İnananlar yaşadılar ve gördüler. Mutlu da oldular. İnanmayanlar da yaşadılar ve gördüler, mutlu da olamadılar. Azap içinde yaşadılar. Kat be kat karanlıklar şeklinde gerçekleşen zulümleri yaşadılar. Çekti acısını İslamsızlığın inkarcı insan. Ama ne acıdır ki ders ve ibret almadı bütünüyle. Hep yan yana yaşadı iman ve küfür, Müslüman ve kafir. Hatta bazen münafıklıkla iç içe oldu inanç ve inkar. Herkese gittiği yol şirin geldi.[1] Ama yaşanan azaplar ortadaydı ve ahirette daha da büyüğüyle tehditler vardı.[2]+

Allah Teâlâ’nın dininde “inananlar kardeştir” olduğu gibi “Küfür tek millettir” de.[3] İman insanları sevgiye, saygıya, adalete, insafa, ikrama, hizmete ve iyiliğe çağırırken, inkar da nefis ve şeytanla birleşerek hep hırsa, şehvete, zevke, toplamaya, düşmanlığa, ayrılığa, zulme, ırkçılığa, nifak ve tefrikaya çağırdı.
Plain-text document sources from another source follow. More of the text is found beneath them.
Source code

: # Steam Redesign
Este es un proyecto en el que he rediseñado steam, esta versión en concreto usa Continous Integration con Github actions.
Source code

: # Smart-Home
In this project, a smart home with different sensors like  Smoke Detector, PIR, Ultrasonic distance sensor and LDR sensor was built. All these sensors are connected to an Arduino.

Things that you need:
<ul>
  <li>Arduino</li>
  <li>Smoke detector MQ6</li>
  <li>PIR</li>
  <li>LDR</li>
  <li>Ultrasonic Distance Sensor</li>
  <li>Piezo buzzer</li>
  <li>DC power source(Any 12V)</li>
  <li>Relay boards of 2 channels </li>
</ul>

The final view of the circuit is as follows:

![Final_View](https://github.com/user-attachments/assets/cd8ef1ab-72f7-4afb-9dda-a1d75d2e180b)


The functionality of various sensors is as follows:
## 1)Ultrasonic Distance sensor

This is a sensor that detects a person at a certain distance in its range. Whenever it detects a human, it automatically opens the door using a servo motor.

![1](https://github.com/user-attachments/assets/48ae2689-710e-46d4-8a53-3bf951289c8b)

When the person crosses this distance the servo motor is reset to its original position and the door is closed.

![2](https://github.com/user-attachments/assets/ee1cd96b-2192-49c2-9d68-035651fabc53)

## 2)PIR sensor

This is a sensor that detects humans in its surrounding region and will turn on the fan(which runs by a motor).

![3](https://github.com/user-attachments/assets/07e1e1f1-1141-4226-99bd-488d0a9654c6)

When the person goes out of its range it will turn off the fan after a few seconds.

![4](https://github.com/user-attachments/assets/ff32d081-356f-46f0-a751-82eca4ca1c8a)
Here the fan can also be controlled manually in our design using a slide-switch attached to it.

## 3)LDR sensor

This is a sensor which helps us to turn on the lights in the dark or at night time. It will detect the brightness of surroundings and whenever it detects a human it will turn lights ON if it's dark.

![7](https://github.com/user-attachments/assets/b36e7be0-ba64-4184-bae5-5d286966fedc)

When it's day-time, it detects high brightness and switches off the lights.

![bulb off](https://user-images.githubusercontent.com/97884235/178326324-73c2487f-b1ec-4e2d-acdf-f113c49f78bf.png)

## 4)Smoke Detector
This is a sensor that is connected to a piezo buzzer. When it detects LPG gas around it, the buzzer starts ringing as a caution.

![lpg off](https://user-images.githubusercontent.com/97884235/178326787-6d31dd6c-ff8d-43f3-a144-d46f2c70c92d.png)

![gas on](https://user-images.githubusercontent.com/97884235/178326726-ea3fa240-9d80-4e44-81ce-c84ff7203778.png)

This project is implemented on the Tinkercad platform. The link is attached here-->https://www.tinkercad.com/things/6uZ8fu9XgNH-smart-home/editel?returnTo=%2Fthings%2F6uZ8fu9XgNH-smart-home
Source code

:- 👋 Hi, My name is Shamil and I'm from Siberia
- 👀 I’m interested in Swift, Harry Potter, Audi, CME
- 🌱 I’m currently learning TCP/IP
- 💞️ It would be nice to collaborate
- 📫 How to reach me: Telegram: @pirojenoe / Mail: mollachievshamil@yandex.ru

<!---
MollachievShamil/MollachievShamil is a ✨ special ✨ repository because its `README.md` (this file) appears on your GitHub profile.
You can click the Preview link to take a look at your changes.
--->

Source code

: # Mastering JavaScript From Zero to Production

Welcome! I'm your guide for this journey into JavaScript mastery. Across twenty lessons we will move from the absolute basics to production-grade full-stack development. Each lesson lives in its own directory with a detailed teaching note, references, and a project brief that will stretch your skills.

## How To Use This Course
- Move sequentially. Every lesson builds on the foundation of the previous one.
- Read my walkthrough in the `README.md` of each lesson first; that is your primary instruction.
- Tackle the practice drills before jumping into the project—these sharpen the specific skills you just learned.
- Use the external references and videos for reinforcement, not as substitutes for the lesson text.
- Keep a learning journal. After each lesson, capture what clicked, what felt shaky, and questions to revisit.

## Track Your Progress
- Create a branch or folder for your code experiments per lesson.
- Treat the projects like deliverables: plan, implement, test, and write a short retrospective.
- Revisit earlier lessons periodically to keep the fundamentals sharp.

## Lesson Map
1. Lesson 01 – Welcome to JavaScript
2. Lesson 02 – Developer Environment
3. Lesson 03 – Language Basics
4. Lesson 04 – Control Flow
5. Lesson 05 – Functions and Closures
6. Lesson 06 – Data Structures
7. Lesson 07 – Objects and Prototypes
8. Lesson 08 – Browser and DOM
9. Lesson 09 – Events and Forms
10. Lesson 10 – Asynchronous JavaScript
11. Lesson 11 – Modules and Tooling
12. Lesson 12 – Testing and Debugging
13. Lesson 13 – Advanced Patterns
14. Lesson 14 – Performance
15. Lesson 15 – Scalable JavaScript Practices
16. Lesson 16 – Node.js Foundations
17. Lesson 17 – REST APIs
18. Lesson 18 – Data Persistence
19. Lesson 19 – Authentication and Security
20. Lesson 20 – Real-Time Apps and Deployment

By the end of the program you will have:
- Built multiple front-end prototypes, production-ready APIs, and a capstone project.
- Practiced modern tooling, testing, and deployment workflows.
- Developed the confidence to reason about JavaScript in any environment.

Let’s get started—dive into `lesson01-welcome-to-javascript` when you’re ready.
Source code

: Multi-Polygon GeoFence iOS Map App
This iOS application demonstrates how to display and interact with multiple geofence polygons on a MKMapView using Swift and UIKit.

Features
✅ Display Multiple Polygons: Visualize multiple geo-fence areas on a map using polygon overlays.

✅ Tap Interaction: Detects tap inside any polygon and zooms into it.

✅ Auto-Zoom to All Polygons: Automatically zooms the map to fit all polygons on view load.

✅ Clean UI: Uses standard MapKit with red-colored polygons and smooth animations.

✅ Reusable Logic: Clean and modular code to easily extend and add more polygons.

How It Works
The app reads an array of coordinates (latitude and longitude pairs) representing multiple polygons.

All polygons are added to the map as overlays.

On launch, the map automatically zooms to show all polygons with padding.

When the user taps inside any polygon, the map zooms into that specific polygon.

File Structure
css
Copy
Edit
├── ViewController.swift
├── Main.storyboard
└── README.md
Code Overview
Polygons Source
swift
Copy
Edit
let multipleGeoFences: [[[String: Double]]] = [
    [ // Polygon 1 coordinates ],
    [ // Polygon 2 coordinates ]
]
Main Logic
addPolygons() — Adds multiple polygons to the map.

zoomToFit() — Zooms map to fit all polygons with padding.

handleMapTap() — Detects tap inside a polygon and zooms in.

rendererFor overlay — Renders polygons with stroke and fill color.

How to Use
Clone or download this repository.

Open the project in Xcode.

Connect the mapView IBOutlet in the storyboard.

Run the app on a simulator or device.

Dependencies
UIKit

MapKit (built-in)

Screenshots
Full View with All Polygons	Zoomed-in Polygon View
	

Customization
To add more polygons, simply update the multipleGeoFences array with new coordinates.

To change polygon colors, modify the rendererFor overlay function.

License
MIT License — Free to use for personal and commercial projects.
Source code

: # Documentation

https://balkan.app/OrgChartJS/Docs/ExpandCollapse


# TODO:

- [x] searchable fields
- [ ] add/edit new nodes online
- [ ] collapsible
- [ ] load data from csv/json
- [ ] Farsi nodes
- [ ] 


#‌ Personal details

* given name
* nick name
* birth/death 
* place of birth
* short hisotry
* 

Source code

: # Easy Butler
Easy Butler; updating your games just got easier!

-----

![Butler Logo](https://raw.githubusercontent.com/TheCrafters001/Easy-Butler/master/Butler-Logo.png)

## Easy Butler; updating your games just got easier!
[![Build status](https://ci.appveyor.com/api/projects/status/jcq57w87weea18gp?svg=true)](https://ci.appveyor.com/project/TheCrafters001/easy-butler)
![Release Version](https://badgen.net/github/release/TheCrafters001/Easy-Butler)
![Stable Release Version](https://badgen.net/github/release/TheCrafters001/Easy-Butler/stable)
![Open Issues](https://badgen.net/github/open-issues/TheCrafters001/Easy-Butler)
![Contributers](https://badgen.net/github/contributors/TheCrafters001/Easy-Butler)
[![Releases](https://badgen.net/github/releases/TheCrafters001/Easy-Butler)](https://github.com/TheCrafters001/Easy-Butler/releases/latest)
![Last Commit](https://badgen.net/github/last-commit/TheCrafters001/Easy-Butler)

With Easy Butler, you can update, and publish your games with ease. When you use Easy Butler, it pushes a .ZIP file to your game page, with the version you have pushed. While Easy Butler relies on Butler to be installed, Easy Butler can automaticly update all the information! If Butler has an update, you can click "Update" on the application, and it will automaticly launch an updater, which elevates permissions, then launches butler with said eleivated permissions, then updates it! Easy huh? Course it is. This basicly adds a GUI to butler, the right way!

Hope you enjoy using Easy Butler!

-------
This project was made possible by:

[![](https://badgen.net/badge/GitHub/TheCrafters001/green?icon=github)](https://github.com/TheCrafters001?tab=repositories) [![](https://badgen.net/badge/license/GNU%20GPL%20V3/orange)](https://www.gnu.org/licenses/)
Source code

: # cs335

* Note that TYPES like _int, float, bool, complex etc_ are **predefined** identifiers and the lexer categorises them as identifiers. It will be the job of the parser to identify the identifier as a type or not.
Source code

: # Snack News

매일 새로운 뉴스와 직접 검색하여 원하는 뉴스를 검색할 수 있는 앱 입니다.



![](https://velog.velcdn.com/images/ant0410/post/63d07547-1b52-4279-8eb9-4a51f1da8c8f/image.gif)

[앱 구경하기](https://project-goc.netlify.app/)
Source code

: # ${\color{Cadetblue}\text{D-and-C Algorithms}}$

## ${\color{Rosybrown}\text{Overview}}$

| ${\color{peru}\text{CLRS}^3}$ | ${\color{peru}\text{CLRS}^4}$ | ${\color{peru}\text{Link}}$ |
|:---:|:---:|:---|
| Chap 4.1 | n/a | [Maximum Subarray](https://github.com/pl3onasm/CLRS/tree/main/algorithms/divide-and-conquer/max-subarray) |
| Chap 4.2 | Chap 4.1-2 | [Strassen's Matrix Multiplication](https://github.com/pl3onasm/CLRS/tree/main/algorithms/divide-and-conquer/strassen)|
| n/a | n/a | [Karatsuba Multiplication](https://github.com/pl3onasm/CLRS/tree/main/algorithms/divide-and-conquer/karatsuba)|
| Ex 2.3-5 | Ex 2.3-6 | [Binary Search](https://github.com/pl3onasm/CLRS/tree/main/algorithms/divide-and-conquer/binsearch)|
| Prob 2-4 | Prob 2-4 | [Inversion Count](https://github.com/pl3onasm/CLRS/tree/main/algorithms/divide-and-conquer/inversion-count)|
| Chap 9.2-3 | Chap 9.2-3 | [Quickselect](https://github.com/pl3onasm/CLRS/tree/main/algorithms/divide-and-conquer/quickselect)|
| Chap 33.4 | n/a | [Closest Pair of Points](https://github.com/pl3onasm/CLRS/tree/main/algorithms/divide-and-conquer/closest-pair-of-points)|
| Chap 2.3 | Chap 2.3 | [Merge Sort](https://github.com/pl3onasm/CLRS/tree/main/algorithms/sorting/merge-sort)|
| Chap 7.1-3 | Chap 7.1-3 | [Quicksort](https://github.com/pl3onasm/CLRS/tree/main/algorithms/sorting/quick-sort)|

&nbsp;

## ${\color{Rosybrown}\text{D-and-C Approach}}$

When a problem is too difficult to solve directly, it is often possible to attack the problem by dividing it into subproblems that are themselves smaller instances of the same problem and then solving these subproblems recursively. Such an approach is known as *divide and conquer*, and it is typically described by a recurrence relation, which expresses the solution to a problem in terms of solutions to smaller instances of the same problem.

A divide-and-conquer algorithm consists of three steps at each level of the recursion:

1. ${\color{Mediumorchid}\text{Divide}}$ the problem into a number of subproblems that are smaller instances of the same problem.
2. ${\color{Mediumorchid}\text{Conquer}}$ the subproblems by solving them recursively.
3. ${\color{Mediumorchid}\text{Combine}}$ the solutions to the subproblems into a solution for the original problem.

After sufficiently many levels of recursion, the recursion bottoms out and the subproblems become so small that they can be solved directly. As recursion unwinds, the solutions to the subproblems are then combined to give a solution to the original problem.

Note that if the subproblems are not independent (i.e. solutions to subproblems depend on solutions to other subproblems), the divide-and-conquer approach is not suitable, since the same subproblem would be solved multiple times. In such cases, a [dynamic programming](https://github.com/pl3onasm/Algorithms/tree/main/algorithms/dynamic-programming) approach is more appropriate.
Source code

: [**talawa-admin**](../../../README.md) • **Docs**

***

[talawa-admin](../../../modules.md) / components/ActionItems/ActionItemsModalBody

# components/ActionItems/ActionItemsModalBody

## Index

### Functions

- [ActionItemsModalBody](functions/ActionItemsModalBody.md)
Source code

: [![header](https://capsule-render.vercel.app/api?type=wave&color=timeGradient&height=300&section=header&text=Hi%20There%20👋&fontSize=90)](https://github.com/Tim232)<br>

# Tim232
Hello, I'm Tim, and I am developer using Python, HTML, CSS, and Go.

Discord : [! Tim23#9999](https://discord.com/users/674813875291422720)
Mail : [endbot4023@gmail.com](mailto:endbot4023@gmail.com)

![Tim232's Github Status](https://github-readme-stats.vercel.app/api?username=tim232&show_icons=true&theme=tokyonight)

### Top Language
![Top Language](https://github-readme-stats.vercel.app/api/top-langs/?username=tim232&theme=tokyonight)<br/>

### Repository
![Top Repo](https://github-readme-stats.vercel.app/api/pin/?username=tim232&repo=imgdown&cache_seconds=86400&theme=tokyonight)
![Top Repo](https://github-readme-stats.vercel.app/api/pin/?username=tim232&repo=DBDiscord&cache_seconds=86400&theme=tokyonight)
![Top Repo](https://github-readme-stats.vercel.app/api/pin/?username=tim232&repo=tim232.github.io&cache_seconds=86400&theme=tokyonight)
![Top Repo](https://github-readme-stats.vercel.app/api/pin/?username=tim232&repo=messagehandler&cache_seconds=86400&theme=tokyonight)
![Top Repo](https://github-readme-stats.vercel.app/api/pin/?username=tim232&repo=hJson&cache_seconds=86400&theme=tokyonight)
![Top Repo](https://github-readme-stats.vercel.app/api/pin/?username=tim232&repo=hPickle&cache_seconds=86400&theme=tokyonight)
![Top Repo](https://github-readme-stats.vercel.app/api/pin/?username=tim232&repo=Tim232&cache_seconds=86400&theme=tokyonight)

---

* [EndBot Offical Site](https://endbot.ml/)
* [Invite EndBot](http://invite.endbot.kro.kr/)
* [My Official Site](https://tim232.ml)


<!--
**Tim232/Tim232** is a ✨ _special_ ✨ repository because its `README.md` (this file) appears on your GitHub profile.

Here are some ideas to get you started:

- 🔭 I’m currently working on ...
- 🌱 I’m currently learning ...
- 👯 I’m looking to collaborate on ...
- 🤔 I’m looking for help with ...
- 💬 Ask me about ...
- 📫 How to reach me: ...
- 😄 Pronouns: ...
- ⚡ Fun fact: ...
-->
İnsanın bir varoluş amacı vardır. Bu da ona büyük bir sorumluluk yükler. Allah'ın yeryüzünde halifesi olması hasebiyle büyük sorumluluğu yüklenen insanoğlunun bu durumunu bildiren ayeti az önce yazmıştık:

“Biz emaneti göklere, yere, dağlara teklif ettik de onlar bunu yüklenmekten kaçındılar, zira sorumluluğundan korktular, ama onu insan yüklendi.   İnsan bu emanetin hakkını gözetmediğinden cidden çok zalim, çok cahil bulunuyor.” [4] 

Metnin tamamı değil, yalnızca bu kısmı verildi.